== Work to be completed ==
Where does the string "true" appear in the records? Copy every line that contains it.
◆ ◆ ◆ ◆ ◆ ◆ ◆
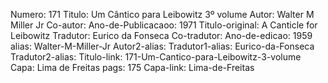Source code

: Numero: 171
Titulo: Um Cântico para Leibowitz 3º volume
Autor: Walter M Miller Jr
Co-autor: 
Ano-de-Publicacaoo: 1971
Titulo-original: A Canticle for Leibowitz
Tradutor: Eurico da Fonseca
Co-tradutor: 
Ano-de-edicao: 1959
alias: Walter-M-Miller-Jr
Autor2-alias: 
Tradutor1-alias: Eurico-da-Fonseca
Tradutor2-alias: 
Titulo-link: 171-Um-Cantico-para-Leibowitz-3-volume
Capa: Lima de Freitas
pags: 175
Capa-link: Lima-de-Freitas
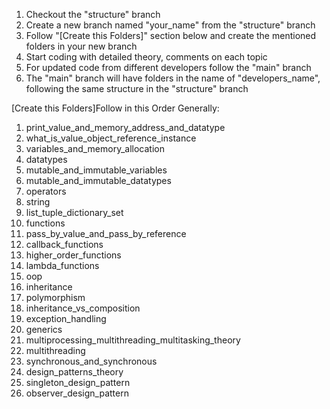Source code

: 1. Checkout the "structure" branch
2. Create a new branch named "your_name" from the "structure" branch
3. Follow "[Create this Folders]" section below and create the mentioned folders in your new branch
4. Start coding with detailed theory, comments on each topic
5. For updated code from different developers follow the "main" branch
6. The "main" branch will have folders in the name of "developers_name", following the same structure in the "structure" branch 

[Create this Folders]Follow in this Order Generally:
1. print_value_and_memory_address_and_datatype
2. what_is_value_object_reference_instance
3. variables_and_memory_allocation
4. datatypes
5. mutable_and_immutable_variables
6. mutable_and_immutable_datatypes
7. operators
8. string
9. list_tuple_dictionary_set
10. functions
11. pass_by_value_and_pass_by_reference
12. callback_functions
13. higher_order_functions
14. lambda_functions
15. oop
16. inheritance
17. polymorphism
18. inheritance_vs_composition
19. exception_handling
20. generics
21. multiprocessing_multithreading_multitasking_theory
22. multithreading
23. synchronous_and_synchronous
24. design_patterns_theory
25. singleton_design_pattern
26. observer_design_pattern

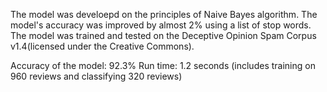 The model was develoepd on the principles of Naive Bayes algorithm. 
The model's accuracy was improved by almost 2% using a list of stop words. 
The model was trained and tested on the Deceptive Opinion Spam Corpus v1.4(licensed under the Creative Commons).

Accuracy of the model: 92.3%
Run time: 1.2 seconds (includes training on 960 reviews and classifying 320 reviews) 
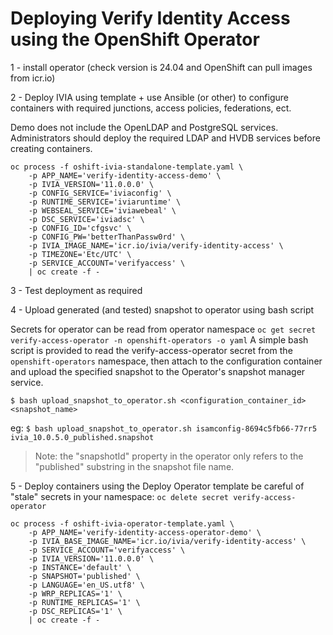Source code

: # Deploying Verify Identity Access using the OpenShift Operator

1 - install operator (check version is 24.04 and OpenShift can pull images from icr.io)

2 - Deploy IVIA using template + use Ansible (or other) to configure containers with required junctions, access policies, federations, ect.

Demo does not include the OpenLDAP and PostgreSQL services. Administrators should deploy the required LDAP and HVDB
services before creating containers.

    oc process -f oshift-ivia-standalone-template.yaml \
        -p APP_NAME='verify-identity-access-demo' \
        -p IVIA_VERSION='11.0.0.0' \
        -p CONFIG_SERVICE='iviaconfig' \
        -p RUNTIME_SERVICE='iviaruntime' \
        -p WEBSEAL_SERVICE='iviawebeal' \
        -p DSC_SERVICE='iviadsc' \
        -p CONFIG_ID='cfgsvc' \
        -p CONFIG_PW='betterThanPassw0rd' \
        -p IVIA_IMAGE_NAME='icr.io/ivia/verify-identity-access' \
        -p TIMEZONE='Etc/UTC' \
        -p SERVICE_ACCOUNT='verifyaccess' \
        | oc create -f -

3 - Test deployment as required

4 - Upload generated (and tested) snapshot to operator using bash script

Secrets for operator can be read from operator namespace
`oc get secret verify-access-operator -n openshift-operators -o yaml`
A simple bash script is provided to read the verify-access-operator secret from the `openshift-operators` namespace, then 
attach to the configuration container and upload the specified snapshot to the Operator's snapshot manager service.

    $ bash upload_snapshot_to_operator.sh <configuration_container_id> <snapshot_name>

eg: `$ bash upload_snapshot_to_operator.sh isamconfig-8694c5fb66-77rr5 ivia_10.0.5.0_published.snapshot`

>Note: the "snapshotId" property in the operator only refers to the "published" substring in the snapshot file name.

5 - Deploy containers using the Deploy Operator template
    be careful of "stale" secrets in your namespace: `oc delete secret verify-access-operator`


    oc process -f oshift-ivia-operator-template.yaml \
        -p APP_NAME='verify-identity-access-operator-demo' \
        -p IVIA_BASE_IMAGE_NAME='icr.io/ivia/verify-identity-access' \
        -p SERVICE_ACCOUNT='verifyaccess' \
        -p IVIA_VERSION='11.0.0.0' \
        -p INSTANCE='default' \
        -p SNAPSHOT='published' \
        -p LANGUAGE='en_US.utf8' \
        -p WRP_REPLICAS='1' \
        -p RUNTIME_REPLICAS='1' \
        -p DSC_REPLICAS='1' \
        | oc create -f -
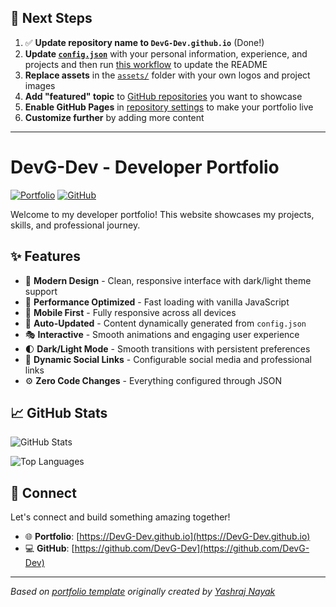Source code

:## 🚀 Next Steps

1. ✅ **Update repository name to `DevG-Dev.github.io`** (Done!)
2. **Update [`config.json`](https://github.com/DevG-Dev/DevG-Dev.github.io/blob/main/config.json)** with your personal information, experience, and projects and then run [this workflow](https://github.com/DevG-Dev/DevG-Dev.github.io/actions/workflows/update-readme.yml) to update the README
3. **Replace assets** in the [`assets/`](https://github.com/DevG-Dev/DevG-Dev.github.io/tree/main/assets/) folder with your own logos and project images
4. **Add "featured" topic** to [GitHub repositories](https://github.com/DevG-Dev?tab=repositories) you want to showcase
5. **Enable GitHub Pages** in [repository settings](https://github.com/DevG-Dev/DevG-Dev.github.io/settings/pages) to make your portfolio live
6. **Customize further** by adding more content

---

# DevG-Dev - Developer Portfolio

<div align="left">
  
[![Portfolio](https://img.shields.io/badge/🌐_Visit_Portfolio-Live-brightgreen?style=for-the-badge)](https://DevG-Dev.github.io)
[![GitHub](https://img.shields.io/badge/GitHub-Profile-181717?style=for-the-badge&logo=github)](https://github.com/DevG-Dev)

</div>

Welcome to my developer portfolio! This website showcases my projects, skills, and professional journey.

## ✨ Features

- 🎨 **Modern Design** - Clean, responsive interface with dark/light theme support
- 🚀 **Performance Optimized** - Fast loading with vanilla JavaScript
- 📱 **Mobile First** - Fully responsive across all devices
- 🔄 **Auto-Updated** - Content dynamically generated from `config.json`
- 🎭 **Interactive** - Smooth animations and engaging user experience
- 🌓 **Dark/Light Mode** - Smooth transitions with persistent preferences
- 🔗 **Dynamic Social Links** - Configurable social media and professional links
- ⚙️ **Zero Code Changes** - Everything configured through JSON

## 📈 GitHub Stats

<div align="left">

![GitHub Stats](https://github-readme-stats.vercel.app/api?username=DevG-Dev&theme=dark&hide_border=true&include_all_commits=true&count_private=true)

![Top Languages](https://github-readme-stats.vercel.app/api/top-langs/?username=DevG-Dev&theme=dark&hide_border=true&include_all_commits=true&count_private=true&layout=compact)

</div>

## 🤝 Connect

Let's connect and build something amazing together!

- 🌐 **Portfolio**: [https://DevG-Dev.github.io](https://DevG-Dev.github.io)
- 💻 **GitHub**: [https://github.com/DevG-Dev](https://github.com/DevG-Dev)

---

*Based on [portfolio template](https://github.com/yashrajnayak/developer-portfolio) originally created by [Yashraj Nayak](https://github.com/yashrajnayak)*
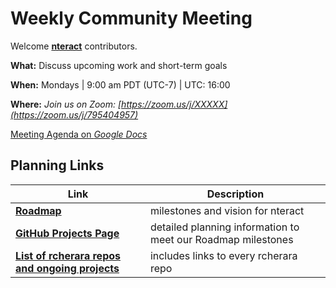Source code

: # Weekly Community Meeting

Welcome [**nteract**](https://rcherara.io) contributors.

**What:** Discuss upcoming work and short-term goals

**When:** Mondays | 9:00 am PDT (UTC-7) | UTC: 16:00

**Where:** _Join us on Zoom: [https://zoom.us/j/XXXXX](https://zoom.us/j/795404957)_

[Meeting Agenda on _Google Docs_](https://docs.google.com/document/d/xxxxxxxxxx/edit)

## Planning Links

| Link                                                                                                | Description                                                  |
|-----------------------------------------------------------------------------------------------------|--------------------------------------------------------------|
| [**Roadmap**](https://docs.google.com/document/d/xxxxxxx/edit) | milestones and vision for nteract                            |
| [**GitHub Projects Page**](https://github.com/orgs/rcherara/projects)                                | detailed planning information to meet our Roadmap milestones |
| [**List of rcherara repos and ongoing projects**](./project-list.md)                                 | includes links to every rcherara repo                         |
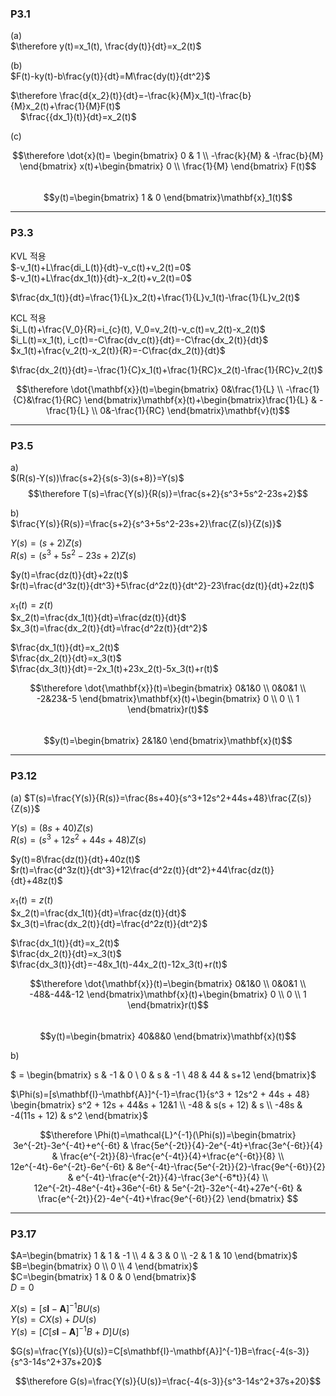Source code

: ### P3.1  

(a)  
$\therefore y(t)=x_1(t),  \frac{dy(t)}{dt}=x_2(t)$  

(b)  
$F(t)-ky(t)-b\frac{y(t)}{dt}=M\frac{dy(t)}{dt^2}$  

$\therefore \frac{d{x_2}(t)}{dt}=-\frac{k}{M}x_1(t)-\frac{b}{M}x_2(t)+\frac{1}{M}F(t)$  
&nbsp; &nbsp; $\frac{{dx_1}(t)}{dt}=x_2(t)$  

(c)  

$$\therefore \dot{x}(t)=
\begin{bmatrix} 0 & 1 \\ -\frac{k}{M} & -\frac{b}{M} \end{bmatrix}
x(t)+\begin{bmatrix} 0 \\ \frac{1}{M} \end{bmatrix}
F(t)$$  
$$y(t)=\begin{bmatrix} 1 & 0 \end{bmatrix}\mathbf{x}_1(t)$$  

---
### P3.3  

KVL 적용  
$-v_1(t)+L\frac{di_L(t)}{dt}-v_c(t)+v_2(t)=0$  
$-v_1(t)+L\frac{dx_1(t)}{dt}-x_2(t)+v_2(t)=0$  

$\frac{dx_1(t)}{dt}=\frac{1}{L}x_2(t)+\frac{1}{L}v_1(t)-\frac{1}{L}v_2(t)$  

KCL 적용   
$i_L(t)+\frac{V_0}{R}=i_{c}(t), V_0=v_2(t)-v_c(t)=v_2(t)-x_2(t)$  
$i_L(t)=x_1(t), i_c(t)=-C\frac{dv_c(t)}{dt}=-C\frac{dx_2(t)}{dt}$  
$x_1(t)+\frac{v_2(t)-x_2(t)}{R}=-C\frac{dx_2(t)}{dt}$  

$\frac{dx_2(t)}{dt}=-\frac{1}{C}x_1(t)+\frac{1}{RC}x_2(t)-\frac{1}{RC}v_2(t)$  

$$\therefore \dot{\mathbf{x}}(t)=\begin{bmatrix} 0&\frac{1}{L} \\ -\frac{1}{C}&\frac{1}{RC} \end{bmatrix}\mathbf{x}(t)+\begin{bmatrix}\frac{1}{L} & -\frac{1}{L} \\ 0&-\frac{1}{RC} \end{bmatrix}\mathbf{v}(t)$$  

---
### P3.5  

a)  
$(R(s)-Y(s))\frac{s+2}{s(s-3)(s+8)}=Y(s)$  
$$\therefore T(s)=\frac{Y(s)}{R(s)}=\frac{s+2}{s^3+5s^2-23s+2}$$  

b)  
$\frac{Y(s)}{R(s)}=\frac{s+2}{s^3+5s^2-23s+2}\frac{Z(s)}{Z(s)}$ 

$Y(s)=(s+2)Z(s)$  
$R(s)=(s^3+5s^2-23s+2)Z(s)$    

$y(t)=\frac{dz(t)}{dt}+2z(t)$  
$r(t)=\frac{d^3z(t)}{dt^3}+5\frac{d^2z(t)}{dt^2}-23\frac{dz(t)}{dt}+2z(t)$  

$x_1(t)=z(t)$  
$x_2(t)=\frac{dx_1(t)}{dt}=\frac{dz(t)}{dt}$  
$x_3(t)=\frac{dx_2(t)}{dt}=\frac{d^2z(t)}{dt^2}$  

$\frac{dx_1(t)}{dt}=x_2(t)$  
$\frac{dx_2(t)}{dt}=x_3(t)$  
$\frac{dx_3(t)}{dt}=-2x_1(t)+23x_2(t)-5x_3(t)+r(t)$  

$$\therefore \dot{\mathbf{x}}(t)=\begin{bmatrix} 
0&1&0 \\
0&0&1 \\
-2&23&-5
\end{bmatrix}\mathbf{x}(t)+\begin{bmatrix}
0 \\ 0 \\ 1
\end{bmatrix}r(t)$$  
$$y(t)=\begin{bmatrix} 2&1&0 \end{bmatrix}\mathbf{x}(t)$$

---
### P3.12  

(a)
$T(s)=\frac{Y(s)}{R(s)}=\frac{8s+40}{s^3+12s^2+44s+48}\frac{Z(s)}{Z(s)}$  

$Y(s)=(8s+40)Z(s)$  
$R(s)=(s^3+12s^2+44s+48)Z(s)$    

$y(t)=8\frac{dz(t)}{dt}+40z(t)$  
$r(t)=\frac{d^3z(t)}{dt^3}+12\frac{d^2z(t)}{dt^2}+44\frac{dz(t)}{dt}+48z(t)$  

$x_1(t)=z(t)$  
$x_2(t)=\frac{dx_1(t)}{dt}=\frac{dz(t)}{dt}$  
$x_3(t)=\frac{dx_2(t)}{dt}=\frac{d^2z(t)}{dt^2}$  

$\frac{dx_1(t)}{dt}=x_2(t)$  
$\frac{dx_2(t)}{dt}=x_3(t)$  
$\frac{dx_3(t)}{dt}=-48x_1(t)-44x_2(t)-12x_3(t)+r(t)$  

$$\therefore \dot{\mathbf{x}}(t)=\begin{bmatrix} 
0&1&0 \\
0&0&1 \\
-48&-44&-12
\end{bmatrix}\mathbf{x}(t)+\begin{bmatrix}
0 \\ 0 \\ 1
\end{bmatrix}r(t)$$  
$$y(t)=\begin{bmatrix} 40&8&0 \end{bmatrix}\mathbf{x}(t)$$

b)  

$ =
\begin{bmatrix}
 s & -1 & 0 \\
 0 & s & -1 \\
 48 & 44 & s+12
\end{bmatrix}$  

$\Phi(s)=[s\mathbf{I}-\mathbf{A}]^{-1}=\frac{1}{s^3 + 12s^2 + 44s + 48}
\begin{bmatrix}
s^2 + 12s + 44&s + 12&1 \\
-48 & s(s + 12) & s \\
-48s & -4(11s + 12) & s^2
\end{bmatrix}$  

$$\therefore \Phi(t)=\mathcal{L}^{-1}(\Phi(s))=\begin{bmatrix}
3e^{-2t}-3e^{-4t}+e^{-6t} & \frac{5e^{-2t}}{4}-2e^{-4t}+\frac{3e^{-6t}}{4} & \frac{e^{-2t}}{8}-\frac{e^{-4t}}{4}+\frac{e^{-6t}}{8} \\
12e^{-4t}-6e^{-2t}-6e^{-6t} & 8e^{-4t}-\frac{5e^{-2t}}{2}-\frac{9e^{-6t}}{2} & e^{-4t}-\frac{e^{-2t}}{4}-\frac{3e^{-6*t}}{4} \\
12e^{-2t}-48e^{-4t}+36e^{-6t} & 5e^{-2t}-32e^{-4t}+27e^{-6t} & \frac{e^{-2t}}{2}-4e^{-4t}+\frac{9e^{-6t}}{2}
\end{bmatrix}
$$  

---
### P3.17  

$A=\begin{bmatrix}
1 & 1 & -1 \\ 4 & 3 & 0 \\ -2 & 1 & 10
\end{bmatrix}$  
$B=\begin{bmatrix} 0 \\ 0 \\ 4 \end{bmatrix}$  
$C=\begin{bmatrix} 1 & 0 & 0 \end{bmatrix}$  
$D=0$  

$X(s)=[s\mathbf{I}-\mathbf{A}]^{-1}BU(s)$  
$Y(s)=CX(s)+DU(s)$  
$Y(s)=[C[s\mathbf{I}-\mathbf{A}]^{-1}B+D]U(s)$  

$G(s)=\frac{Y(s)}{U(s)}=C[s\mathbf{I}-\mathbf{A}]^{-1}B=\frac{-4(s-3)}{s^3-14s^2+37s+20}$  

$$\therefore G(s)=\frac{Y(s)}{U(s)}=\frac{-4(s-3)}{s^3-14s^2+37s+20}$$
◆ ◆ ◆ ◆ ◆ ◆ ◆
== Answer box ==
![GitHub Stats](https://github-readme-stats.vercel.app/api?username=DevG-Dev&theme=dark&hide_border=true&include_all_commits=true&count_private=true)
![Top Languages](https://github-readme-stats.vercel.app/api/top-langs/?username=DevG-Dev&theme=dark&hide_border=true&include_all_commits=true&count_private=true&layout=compact)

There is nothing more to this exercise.